Sam Allard is a former senior writer at Scene.

6 replies on “Cleveland’s Leaders are ‘Old and Not Smart’ and Other Weaknesses of our Civic Culture”

  1. Well, is this any big surprise? When the sheeple voters of Cleveland vote Taxin Jackson into office time and time again, and all these other thieves such as Armand Budish, who just raised everyones property valuations by double, triple and quadruple! And dont forget the failed CMSD that squanders billions of dollars every year to six figure salary administrators and the construction of million dollar, brand new schools for a declining population. Where is the outrage for those that actually have to pay for this nonsense year after year and ma$$ive levy after ma$$ive levy. Its time to vote these crooks out of office now!

  2. You won’t get growth when a huge portion of the budget goes to social services. Also the taxes are way to high, in Cleveland and Cuyahoga county. For a place that doesn’t have the best schools, highest real estate values or a winning football team, why are the taxes so damn high!? There’s only one reason for this and if we don’t change it we will end up like Detroit or Baltimore: It’s run by democrats…

  3. As a property owner in Cuyahoga County, the recent property re-evaluations are completely arbitrary and the time and costs to counter the increase is a burden on the people who can least afford it or pay the the increase every 6 months (now applied retroactive for 2018!). No. YOU prove it. I consider it as taking advantage of a supposed better economy that has barely started trickling down to the people who deserve better jobs, income growth, reliable municipal services and upward mobility. Will it fix all the streets, services and infrastructure problems in the cities and County? Or continue to line the pockets of career politicians, their staffs and friends in the cronyism-as-usual dysfunction of local government politics. I will remember this at the polls EVERY election. It IS time for real change in Cuyahoga County. Wait for ACTUAL economic results and positive economic valuations before sticking it to the people, many of which are barely getting by even 10 years after the financial collapse of 2008 which hurt them after but did not help them prior. Walk every street and knock on doors and LISTEN in your constituency instead of staring out of cushy air-conditioned government “temples” deciding what’s “best” for us from on high. Please.

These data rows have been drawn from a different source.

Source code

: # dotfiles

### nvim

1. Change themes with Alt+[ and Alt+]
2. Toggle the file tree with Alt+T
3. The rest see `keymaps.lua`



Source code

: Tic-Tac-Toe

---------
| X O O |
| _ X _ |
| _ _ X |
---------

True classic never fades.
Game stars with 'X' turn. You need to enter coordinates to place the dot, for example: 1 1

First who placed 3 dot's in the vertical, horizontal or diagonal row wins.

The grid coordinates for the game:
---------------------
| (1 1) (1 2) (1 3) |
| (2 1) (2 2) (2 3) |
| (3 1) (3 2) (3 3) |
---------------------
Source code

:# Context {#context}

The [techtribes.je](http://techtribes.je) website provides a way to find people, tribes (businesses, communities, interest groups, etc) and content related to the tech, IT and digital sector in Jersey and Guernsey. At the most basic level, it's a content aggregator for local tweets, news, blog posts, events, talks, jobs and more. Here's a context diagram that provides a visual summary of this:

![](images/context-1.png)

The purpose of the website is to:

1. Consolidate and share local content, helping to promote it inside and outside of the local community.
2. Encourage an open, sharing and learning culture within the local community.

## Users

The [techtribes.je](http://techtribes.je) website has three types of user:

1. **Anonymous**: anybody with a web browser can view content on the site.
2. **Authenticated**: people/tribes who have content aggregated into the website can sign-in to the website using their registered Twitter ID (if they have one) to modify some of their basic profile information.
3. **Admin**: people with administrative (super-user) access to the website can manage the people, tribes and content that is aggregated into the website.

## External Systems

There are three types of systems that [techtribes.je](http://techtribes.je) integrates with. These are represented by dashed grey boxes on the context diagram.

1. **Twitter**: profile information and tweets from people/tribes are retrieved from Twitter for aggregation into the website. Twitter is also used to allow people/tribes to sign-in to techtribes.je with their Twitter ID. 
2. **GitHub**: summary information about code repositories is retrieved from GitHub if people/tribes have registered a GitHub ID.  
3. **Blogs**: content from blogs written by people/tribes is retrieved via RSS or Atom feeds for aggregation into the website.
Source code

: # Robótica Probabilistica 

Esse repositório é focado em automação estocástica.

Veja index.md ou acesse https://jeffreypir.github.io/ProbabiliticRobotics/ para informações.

Now. 🙁

  4. The Men Behind The Curtain (and they ARE overwhelmingly male and overwhelmingly white) will spend not one second listening, because they speak and listen only to one another…The status quo is the status quo because it very handsomely benefits them…They LIKE their power…They LIKE their money…They LIKE their stranglehold on the political process…And they believe that power is never given; it’s only taken, and ain’t nobody gonna take it from them, as long as they hang together and control the institutional, political, civic, and philanthropic levers…And for all the highly-justified criticism of the oligarchs’ essential arrogance, casual corruption, and lack of any ideas beyond rent-seeking, the critics will NEVER take any meaningful action, since they fear the personal and professional cost of moving against the status quo…Shameful, but very, very Cleveland…

  5. “not smart leaders”. Well, they’re exactly as smart (and self-centered) as those who elect them, and they’re exactly what the electorate is looking for. The city is akin to the country: folks don’t ask “what will you do for us”, they ask “what will you do for ME”. Not “how will you make the city/state/country a better place”, but instead “how will you improve my little grain of sand”. The myopic questions are also the easiest to hear answers to.